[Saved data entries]
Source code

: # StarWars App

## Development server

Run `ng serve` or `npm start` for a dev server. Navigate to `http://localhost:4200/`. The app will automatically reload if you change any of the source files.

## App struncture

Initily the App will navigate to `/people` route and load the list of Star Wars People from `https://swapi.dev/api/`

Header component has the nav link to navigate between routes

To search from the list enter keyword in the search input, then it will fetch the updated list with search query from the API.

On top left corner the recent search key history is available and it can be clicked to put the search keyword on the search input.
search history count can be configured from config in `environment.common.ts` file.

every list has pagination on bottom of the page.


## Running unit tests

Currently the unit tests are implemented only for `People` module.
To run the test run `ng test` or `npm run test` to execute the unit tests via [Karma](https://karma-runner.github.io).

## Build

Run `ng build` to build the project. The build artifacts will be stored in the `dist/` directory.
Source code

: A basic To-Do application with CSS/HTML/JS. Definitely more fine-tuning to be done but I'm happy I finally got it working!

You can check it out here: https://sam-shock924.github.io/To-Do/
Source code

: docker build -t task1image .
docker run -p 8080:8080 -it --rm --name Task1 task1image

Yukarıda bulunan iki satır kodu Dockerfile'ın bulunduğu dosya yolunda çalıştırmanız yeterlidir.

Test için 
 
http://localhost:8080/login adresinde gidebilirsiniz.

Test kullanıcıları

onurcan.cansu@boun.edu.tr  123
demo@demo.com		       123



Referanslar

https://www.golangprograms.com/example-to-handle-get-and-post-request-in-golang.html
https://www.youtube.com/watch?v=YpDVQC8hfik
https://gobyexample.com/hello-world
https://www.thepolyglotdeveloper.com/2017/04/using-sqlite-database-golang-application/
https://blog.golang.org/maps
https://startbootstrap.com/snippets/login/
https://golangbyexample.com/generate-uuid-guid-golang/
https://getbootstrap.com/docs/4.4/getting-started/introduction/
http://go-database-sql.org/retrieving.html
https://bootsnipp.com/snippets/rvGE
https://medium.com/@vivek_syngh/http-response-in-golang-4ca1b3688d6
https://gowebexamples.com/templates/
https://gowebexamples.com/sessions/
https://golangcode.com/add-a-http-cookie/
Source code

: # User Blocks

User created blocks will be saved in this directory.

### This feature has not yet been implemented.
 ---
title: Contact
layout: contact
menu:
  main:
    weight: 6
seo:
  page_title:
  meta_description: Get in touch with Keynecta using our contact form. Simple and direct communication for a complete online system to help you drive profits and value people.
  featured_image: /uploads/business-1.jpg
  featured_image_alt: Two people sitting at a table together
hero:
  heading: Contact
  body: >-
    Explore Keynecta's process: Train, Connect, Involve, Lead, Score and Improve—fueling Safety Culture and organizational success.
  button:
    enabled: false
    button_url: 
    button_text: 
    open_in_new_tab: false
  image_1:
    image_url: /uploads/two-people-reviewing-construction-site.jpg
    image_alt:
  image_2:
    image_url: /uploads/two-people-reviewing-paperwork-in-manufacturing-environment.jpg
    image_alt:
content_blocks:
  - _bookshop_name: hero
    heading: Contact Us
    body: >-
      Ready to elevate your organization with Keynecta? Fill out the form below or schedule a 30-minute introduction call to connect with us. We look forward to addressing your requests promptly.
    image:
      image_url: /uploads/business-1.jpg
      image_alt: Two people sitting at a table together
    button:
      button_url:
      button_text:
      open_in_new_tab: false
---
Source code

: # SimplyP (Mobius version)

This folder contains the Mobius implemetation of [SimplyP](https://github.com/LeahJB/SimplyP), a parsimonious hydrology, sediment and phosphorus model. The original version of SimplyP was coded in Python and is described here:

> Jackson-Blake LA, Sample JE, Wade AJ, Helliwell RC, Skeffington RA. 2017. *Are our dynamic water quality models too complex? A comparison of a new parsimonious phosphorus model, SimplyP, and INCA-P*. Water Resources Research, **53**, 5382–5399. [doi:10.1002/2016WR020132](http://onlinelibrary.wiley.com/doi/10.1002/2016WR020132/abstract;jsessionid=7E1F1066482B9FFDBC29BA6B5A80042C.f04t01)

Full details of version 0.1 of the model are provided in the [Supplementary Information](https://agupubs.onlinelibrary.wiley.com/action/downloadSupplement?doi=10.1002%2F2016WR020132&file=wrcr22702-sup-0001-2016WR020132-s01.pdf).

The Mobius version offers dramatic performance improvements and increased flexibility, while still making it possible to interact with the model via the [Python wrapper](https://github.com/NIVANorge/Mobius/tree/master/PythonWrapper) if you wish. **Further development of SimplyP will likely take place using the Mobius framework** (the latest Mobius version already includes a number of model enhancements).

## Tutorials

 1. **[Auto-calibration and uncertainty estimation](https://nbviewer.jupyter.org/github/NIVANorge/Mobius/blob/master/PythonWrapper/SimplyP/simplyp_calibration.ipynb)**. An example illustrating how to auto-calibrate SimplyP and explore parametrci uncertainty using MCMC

→ **What you have to do**
Give back the records above exactly, limited to the lines between the one holding "Header component has" and the one holding "https://golangbyexample.com/generate-uuid-guid-golang/", inclusive.

→ **Reply**
Header component has the nav link to navigate between routes

To search from the list enter keyword in the search input, then it will fetch the updated list with search query from the API.

On top left corner the recent search key history is available and it can be clicked to put the search keyword on the search input.
search history count can be configured from config in `environment.common.ts` file.

every list has pagination on bottom of the page.


## Running unit tests

Currently the unit tests are implemented only for `People` module.
To run the test run `ng test` or `npm run test` to execute the unit tests via [Karma](https://karma-runner.github.io).

## Build

Run `ng build` to build the project. The build artifacts will be stored in the `dist/` directory.
Source code

: A basic To-Do application with CSS/HTML/JS. Definitely more fine-tuning to be done but I'm happy I finally got it working!

You can check it out here: https://sam-shock924.github.io/To-Do/
Source code

: docker build -t task1image .
docker run -p 8080:8080 -it --rm --name Task1 task1image

Yukarıda bulunan iki satır kodu Dockerfile'ın bulunduğu dosya yolunda çalıştırmanız yeterlidir.

Test için 
 
http://localhost:8080/login adresinde gidebilirsiniz.

Test kullanıcıları

onurcan.cansu@boun.edu.tr  123
demo@demo.com		       123



Referanslar

https://www.golangprograms.com/example-to-handle-get-and-post-request-in-golang.html
https://www.youtube.com/watch?v=YpDVQC8hfik
https://gobyexample.com/hello-world
https://www.thepolyglotdeveloper.com/2017/04/using-sqlite-database-golang-application/
https://blog.golang.org/maps
https://startbootstrap.com/snippets/login/
https://golangbyexample.com/generate-uuid-guid-golang/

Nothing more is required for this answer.